WORK ORDER: Scan the listing below. Report each line that includes "topic".

DATA FOR ANALYSIS:
******

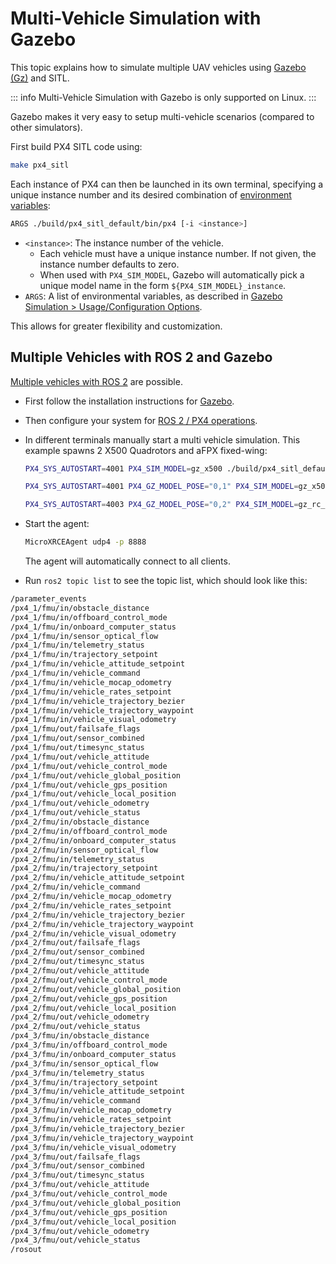 # Multi-Vehicle Simulation with Gazebo

This topic explains how to simulate multiple UAV vehicles using [Gazebo (Gz)](../sim_gazebo_gz/index.md) and SITL.

::: info
Multi-Vehicle Simulation with Gazebo is only supported on Linux.
:::

Gazebo makes it very easy to setup multi-vehicle scenarios (compared to other simulators).

First build PX4 SITL code using:

```sh
make px4_sitl
```

Each instance of PX4 can then be launched in its own terminal, specifying a unique instance number and its desired combination of [environment variables](../sim_gazebo_gz/index.md#usage-configuration-options):

```sh
ARGS ./build/px4_sitl_default/bin/px4 [-i <instance>]
```

- `<instance>`: The instance number of the vehicle.
  - Each vehicle must have a unique instance number. If not given, the instance number defaults to zero.
  - When used with `PX4_SIM_MODEL`, Gazebo will automatically pick a unique model name in the form `${PX4_SIM_MODEL}_instance`.
- `ARGS`: A list of environmental variables, as described in [Gazebo Simulation > Usage/Configuration Options](../sim_gazebo_gz/index.md#usage-configuration-options).

This allows for greater flexibility and customization.

## Multiple Vehicles with ROS 2 and Gazebo

[Multiple vehicles with ROS 2](../ros2/multi_vehicle.md) are possible.

- First follow the installation instructions for [Gazebo](../sim_gazebo_gz/index.md).
- Then configure your system for [ROS 2 / PX4 operations](../ros2/user_guide.md#installation-setup).
- In different terminals manually start a multi vehicle simulation. This example spawns 2 X500 Quadrotors and aFPX fixed-wing:

  ```sh
  PX4_SYS_AUTOSTART=4001 PX4_SIM_MODEL=gz_x500 ./build/px4_sitl_default/bin/px4 -i 1
  ```

  ```sh
  PX4_SYS_AUTOSTART=4001 PX4_GZ_MODEL_POSE="0,1" PX4_SIM_MODEL=gz_x500 ./build/px4_sitl_default/bin/px4 -i 2
  ```

  ```sh
  PX4_SYS_AUTOSTART=4003 PX4_GZ_MODEL_POSE="0,2" PX4_SIM_MODEL=gz_rc_cessna ./build/px4_sitl_default/bin/px4 -i 3
  ```

- Start the agent:

  ```sh
  MicroXRCEAgent udp4 -p 8888
  ```

  The agent will automatically connect to all clients.

- Run `ros2 topic list` to see the topic list, which should look like this:

```sh
/parameter_events
/px4_1/fmu/in/obstacle_distance
/px4_1/fmu/in/offboard_control_mode
/px4_1/fmu/in/onboard_computer_status
/px4_1/fmu/in/sensor_optical_flow
/px4_1/fmu/in/telemetry_status
/px4_1/fmu/in/trajectory_setpoint
/px4_1/fmu/in/vehicle_attitude_setpoint
/px4_1/fmu/in/vehicle_command
/px4_1/fmu/in/vehicle_mocap_odometry
/px4_1/fmu/in/vehicle_rates_setpoint
/px4_1/fmu/in/vehicle_trajectory_bezier
/px4_1/fmu/in/vehicle_trajectory_waypoint
/px4_1/fmu/in/vehicle_visual_odometry
/px4_1/fmu/out/failsafe_flags
/px4_1/fmu/out/sensor_combined
/px4_1/fmu/out/timesync_status
/px4_1/fmu/out/vehicle_attitude
/px4_1/fmu/out/vehicle_control_mode
/px4_1/fmu/out/vehicle_global_position
/px4_1/fmu/out/vehicle_gps_position
/px4_1/fmu/out/vehicle_local_position
/px4_1/fmu/out/vehicle_odometry
/px4_1/fmu/out/vehicle_status
/px4_2/fmu/in/obstacle_distance
/px4_2/fmu/in/offboard_control_mode
/px4_2/fmu/in/onboard_computer_status
/px4_2/fmu/in/sensor_optical_flow
/px4_2/fmu/in/telemetry_status
/px4_2/fmu/in/trajectory_setpoint
/px4_2/fmu/in/vehicle_attitude_setpoint
/px4_2/fmu/in/vehicle_command
/px4_2/fmu/in/vehicle_mocap_odometry
/px4_2/fmu/in/vehicle_rates_setpoint
/px4_2/fmu/in/vehicle_trajectory_bezier
/px4_2/fmu/in/vehicle_trajectory_waypoint
/px4_2/fmu/in/vehicle_visual_odometry
/px4_2/fmu/out/failsafe_flags
/px4_2/fmu/out/sensor_combined
/px4_2/fmu/out/timesync_status
/px4_2/fmu/out/vehicle_attitude
/px4_2/fmu/out/vehicle_control_mode
/px4_2/fmu/out/vehicle_global_position
/px4_2/fmu/out/vehicle_gps_position
/px4_2/fmu/out/vehicle_local_position
/px4_2/fmu/out/vehicle_odometry
/px4_2/fmu/out/vehicle_status
/px4_3/fmu/in/obstacle_distance
/px4_3/fmu/in/offboard_control_mode
/px4_3/fmu/in/onboard_computer_status
/px4_3/fmu/in/sensor_optical_flow
/px4_3/fmu/in/telemetry_status
/px4_3/fmu/in/trajectory_setpoint
/px4_3/fmu/in/vehicle_attitude_setpoint
/px4_3/fmu/in/vehicle_command
/px4_3/fmu/in/vehicle_mocap_odometry
/px4_3/fmu/in/vehicle_rates_setpoint
/px4_3/fmu/in/vehicle_trajectory_bezier
/px4_3/fmu/in/vehicle_trajectory_waypoint
/px4_3/fmu/in/vehicle_visual_odometry
/px4_3/fmu/out/failsafe_flags
/px4_3/fmu/out/sensor_combined
/px4_3/fmu/out/timesync_status
/px4_3/fmu/out/vehicle_attitude
/px4_3/fmu/out/vehicle_control_mode
/px4_3/fmu/out/vehicle_global_position
/px4_3/fmu/out/vehicle_gps_position
/px4_3/fmu/out/vehicle_local_position
/px4_3/fmu/out/vehicle_odometry
/px4_3/fmu/out/vehicle_status
/rosout
```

******

ANSWER TO THIS TASK:
This topic explains how to simulate multiple UAV vehicles using [Gazebo (Gz)](../sim_gazebo_gz/index.md) and SITL.
- Run `ros2 topic list` to see the topic list, which should look like this:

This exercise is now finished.